Stored data
• • • • • • •

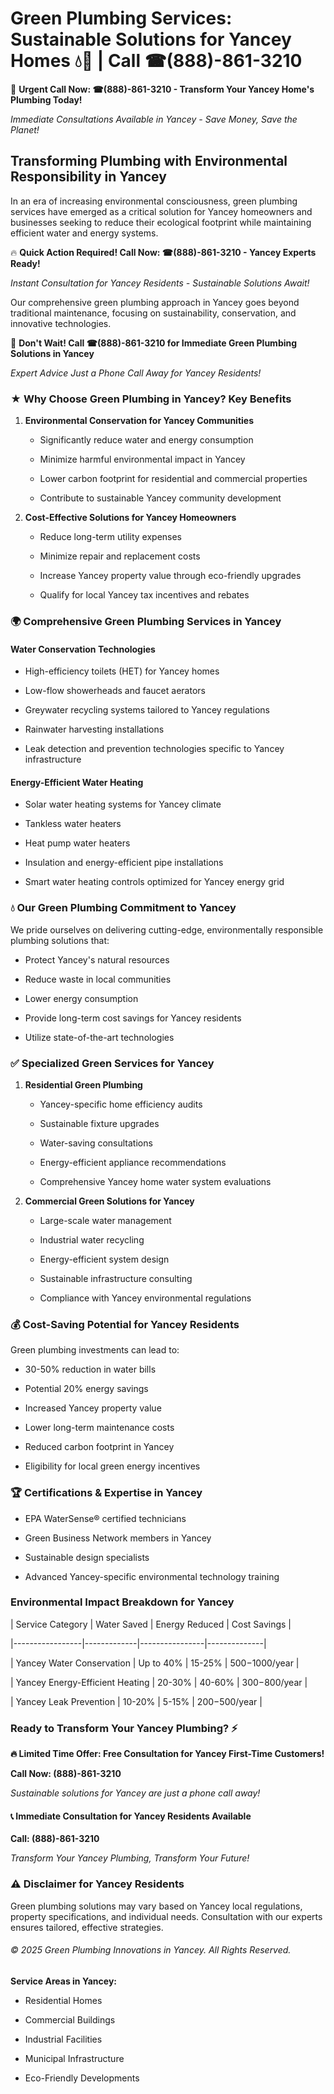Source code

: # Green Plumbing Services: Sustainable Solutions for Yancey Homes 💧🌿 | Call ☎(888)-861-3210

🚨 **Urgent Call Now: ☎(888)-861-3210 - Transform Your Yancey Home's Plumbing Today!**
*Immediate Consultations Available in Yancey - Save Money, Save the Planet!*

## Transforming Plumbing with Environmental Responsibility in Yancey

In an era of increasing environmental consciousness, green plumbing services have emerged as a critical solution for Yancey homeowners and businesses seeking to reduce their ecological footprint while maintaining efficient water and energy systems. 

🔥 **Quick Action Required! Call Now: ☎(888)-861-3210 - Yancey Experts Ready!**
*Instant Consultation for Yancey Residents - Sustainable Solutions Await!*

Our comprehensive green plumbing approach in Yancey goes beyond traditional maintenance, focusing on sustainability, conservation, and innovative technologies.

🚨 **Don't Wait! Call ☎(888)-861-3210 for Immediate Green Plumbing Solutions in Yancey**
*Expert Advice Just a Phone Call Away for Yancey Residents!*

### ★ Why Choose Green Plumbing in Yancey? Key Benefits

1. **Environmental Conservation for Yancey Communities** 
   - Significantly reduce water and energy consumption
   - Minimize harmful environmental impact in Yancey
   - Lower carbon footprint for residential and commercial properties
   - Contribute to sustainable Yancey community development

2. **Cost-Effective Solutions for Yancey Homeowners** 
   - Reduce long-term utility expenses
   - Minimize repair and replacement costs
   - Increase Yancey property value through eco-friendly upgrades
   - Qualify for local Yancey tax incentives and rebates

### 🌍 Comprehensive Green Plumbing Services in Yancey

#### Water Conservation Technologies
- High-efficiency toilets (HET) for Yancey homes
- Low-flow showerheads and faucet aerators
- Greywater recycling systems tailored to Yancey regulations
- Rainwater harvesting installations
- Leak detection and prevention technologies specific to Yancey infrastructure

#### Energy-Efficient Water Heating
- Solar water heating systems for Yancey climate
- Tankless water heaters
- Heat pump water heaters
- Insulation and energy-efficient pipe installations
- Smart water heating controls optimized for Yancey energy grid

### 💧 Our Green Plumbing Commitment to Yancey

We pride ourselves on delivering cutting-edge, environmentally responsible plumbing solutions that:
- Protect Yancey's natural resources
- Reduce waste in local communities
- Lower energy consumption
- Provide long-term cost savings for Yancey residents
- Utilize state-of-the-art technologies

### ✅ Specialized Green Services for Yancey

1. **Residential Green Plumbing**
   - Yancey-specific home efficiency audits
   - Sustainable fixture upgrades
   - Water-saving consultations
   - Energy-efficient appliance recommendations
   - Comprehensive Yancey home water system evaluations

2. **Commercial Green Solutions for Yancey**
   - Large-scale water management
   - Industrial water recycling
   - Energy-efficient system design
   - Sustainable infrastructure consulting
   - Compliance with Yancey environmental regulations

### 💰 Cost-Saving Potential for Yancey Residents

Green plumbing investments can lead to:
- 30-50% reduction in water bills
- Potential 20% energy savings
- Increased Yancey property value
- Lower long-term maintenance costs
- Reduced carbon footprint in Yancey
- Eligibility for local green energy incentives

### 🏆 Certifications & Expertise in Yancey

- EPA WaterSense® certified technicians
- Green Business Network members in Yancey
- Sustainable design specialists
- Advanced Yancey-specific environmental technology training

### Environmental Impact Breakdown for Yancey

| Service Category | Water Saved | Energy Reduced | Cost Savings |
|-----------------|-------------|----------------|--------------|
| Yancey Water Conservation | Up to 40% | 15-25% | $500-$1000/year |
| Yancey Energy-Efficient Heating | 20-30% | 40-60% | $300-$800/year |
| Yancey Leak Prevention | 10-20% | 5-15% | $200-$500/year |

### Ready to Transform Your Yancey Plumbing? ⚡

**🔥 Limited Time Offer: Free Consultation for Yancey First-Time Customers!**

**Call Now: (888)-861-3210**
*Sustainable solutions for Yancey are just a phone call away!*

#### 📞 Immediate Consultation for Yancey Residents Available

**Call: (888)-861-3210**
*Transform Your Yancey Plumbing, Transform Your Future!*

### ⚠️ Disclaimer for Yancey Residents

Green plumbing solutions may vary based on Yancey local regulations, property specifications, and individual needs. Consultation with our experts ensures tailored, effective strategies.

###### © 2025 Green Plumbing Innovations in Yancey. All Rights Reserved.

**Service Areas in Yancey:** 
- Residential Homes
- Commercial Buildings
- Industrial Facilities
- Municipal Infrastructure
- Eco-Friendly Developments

• • • • • • •

— Exercise objective —
Pictures aside, reproduce all of the data exactly.

— Answer box —
Source code

: # Green Plumbing Services: Sustainable Solutions for Yancey Homes 💧🌿 | Call ☎(888)-861-3210

🚨 **Urgent Call Now: ☎(888)-861-3210 - Transform Your Yancey Home's Plumbing Today!**
*Immediate Consultations Available in Yancey - Save Money, Save the Planet!*

## Transforming Plumbing with Environmental Responsibility in Yancey

In an era of increasing environmental consciousness, green plumbing services have emerged as a critical solution for Yancey homeowners and businesses seeking to reduce their ecological footprint while maintaining efficient water and energy systems. 

🔥 **Quick Action Required! Call Now: ☎(888)-861-3210 - Yancey Experts Ready!**
*Instant Consultation for Yancey Residents - Sustainable Solutions Await!*

Our comprehensive green plumbing approach in Yancey goes beyond traditional maintenance, focusing on sustainability, conservation, and innovative technologies.

🚨 **Don't Wait! Call ☎(888)-861-3210 for Immediate Green Plumbing Solutions in Yancey**
*Expert Advice Just a Phone Call Away for Yancey Residents!*

### ★ Why Choose Green Plumbing in Yancey? Key Benefits

1. **Environmental Conservation for Yancey Communities** 
   - Significantly reduce water and energy consumption
   - Minimize harmful environmental impact in Yancey
   - Lower carbon footprint for residential and commercial properties
   - Contribute to sustainable Yancey community development

2. **Cost-Effective Solutions for Yancey Homeowners** 
   - Reduce long-term utility expenses
   - Minimize repair and replacement costs
   - Increase Yancey property value through eco-friendly upgrades
   - Qualify for local Yancey tax incentives and rebates

### 🌍 Comprehensive Green Plumbing Services in Yancey

#### Water Conservation Technologies
- High-efficiency toilets (HET) for Yancey homes
- Low-flow showerheads and faucet aerators
- Greywater recycling systems tailored to Yancey regulations
- Rainwater harvesting installations
- Leak detection and prevention technologies specific to Yancey infrastructure

#### Energy-Efficient Water Heating
- Solar water heating systems for Yancey climate
- Tankless water heaters
- Heat pump water heaters
- Insulation and energy-efficient pipe installations
- Smart water heating controls optimized for Yancey energy grid

### 💧 Our Green Plumbing Commitment to Yancey

We pride ourselves on delivering cutting-edge, environmentally responsible plumbing solutions that:
- Protect Yancey's natural resources
- Reduce waste in local communities
- Lower energy consumption
- Provide long-term cost savings for Yancey residents
- Utilize state-of-the-art technologies

### ✅ Specialized Green Services for Yancey

1. **Residential Green Plumbing**
   - Yancey-specific home efficiency audits
   - Sustainable fixture upgrades
   - Water-saving consultations
   - Energy-efficient appliance recommendations
   - Comprehensive Yancey home water system evaluations

2. **Commercial Green Solutions for Yancey**
   - Large-scale water management
   - Industrial water recycling
   - Energy-efficient system design
   - Sustainable infrastructure consulting
   - Compliance with Yancey environmental regulations

### 💰 Cost-Saving Potential for Yancey Residents

Green plumbing investments can lead to:
- 30-50% reduction in water bills
- Potential 20% energy savings
- Increased Yancey property value
- Lower long-term maintenance costs
- Reduced carbon footprint in Yancey
- Eligibility for local green energy incentives

### 🏆 Certifications & Expertise in Yancey

- EPA WaterSense® certified technicians
- Green Business Network members in Yancey
- Sustainable design specialists
- Advanced Yancey-specific environmental technology training

### Environmental Impact Breakdown for Yancey

| Service Category | Water Saved | Energy Reduced | Cost Savings |
|-----------------|-------------|----------------|--------------|
| Yancey Water Conservation | Up to 40% | 15-25% | $500-$1000/year |
| Yancey Energy-Efficient Heating | 20-30% | 40-60% | $300-$800/year |
| Yancey Leak Prevention | 10-20% | 5-15% | $200-$500/year |

### Ready to Transform Your Yancey Plumbing? ⚡

**🔥 Limited Time Offer: Free Consultation for Yancey First-Time Customers!**

**Call Now: (888)-861-3210**
*Sustainable solutions for Yancey are just a phone call away!*

#### 📞 Immediate Consultation for Yancey Residents Available

**Call: (888)-861-3210**
*Transform Your Yancey Plumbing, Transform Your Future!*

### ⚠️ Disclaimer for Yancey Residents

Green plumbing solutions may vary based on Yancey local regulations, property specifications, and individual needs. Consultation with our experts ensures tailored, effective strategies.

###### © 2025 Green Plumbing Innovations in Yancey. All Rights Reserved.

**Service Areas in Yancey:** 
- Residential Homes
- Commercial Buildings
- Industrial Facilities
- Municipal Infrastructure
- Eco-Friendly Developments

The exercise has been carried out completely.